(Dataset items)
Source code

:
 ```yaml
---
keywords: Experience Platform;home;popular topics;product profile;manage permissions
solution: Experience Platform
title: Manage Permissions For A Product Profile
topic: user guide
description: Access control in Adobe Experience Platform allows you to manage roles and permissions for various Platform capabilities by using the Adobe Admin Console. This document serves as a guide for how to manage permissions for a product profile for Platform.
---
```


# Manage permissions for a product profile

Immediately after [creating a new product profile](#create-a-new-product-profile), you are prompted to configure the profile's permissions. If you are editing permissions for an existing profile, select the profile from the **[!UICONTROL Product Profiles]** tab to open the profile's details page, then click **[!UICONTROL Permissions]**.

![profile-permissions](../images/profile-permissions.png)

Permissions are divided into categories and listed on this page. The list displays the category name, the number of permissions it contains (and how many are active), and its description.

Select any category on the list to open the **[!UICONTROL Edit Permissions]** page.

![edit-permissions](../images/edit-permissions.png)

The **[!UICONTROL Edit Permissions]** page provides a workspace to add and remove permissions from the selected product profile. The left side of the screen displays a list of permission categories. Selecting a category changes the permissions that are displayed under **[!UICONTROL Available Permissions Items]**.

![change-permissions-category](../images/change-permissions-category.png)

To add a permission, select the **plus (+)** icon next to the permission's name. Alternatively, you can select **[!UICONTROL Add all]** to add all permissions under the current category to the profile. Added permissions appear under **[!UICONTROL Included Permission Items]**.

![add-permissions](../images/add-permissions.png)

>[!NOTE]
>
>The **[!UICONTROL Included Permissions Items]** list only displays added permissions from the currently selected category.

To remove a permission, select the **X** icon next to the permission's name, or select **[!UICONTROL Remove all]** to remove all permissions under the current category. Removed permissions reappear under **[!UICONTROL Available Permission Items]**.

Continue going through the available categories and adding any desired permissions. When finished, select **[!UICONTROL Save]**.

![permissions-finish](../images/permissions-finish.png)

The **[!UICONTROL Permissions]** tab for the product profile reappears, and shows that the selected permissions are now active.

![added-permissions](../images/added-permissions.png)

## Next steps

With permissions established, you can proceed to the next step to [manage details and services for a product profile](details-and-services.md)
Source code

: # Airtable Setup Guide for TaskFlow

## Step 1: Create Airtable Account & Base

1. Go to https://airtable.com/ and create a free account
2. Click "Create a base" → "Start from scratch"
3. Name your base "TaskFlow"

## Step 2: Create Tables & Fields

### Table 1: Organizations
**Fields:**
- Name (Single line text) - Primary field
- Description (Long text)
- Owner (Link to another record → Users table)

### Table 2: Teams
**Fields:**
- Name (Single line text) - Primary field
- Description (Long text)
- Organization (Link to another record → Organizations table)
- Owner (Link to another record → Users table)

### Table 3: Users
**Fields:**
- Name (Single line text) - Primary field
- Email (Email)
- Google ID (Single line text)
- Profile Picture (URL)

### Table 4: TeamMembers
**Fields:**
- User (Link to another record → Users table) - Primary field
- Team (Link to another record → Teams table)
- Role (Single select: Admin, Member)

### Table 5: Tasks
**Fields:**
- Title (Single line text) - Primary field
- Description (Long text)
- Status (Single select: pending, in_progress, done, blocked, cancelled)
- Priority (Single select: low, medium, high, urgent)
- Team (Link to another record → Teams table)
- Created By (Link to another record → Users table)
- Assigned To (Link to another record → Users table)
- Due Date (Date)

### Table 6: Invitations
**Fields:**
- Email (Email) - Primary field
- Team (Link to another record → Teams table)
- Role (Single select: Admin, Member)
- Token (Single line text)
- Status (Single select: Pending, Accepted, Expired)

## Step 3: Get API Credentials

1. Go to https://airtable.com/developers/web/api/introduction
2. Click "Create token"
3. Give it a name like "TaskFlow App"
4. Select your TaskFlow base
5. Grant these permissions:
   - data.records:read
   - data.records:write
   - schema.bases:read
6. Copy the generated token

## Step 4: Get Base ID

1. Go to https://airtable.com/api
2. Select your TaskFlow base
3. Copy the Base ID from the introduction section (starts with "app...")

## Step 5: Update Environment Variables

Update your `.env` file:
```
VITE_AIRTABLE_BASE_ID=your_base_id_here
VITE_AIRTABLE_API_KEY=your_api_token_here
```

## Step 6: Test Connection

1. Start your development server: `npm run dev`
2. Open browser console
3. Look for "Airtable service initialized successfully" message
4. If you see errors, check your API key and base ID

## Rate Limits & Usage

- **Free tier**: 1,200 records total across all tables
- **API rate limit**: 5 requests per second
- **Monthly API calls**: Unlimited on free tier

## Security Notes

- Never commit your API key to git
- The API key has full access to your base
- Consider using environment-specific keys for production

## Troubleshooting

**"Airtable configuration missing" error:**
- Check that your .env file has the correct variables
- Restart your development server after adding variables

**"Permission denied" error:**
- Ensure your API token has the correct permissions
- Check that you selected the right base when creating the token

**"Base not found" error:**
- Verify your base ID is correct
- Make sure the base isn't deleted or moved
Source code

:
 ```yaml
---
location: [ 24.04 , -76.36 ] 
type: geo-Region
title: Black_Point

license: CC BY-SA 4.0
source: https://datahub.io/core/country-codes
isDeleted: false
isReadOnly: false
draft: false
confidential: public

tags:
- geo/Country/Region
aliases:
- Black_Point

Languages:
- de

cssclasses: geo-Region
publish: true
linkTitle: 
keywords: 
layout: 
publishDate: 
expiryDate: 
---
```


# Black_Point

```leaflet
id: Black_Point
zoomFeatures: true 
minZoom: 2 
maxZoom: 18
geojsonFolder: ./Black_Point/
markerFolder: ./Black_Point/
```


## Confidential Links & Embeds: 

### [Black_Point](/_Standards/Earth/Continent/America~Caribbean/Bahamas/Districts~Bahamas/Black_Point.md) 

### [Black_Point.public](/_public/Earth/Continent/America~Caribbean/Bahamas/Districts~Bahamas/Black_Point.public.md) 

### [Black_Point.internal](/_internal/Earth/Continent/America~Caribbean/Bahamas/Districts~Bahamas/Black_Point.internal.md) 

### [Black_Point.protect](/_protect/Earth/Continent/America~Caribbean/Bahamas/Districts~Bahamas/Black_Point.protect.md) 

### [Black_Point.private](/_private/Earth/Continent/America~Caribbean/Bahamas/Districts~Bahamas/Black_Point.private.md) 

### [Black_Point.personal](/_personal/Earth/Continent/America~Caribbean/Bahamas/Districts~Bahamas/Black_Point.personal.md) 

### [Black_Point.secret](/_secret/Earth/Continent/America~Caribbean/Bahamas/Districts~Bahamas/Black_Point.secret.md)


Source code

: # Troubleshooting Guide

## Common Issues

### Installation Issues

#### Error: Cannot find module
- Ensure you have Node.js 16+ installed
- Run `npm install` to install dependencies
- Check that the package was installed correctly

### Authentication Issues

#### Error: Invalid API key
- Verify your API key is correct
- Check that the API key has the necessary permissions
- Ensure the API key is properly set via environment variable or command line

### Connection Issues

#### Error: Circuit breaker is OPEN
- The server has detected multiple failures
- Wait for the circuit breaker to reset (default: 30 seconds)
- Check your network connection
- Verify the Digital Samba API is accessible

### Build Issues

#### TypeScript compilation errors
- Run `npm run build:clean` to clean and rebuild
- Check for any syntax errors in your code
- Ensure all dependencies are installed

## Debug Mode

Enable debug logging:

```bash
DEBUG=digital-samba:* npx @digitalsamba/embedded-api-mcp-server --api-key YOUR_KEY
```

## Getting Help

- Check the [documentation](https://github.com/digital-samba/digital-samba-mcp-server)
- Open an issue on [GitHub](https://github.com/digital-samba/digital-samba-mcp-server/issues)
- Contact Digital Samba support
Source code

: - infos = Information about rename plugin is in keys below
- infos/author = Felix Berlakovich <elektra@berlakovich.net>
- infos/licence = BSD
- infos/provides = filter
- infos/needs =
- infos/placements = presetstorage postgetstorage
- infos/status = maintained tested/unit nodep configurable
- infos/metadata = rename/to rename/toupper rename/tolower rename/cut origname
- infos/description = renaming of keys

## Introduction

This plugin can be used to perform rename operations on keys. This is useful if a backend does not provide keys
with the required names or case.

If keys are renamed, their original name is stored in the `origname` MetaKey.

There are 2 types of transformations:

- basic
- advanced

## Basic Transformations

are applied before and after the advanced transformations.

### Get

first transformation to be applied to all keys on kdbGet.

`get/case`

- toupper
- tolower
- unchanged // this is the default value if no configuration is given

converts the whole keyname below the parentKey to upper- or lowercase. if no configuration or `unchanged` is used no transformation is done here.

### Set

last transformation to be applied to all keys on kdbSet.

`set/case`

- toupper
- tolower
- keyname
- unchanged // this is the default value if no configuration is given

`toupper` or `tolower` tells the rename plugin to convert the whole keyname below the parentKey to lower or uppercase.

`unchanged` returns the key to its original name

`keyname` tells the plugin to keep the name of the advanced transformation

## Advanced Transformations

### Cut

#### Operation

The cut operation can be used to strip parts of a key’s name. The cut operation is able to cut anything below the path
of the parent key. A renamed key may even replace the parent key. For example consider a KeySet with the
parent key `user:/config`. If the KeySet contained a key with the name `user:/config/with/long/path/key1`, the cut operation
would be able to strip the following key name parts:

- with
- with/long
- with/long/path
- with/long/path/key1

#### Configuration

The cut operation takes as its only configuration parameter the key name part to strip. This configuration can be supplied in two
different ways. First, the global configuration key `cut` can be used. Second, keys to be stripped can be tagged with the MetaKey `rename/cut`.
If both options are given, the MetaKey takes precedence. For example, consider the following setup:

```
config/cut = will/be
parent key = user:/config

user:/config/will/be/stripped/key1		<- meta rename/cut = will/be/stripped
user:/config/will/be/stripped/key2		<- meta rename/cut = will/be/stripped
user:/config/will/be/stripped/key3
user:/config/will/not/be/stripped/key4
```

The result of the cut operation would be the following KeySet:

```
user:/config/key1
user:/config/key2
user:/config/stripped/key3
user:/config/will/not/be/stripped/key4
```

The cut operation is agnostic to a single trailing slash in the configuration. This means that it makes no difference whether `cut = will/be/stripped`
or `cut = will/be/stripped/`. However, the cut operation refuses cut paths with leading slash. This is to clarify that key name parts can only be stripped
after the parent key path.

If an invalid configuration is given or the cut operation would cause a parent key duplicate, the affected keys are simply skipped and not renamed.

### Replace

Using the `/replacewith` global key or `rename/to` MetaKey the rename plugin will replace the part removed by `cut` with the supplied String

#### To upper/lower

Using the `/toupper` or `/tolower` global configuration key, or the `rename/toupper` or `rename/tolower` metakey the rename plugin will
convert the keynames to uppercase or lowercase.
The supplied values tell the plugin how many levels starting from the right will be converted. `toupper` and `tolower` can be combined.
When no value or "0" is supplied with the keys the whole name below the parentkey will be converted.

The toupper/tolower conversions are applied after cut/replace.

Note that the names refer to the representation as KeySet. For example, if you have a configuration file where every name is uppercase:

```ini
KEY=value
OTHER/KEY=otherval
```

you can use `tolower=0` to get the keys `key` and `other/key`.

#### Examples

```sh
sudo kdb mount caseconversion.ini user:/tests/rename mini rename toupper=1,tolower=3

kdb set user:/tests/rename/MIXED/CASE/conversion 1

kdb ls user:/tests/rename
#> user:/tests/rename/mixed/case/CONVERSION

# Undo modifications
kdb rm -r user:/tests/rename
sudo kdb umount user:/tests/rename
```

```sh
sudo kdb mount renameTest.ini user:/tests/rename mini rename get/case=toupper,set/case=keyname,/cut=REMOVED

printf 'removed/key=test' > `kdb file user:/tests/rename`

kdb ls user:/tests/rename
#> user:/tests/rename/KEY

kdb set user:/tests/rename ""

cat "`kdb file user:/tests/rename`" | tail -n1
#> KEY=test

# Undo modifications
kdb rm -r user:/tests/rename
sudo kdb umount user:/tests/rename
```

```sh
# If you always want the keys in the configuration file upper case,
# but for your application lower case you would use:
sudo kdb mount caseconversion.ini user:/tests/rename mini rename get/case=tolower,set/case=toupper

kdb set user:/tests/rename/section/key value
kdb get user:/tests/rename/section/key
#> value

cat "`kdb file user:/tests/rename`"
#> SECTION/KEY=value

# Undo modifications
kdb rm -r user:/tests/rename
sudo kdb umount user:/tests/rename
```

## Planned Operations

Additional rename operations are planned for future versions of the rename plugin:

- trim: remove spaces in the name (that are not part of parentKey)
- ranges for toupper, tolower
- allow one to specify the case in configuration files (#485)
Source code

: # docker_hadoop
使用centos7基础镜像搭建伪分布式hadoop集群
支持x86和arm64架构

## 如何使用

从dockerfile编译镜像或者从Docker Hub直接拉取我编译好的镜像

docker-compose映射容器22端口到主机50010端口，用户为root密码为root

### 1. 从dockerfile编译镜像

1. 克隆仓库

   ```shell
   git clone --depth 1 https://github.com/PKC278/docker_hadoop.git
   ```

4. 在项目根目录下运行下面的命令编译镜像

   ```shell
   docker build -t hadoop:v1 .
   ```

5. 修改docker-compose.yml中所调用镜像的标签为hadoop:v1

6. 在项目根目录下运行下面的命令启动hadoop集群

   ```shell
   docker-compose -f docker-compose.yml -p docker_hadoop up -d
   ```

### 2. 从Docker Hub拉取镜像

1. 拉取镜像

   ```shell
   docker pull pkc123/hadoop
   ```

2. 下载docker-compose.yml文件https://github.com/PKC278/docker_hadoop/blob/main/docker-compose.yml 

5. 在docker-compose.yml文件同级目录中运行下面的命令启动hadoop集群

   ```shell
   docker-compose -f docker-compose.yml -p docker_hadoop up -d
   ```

[ABOUT THIS TASK]: Above are the lines; repeat exactly the ones from the line containing "3. Look for" down to the line containing "- Never commit your API key to git", both inclusive.

[WRITTEN RESPONSE]:
3. Look for "Airtable service initialized successfully" message
4. If you see errors, check your API key and base ID

## Rate Limits & Usage

- **Free tier**: 1,200 records total across all tables
- **API rate limit**: 5 requests per second
- **Monthly API calls**: Unlimited on free tier

## Security Notes

- Never commit your API key to git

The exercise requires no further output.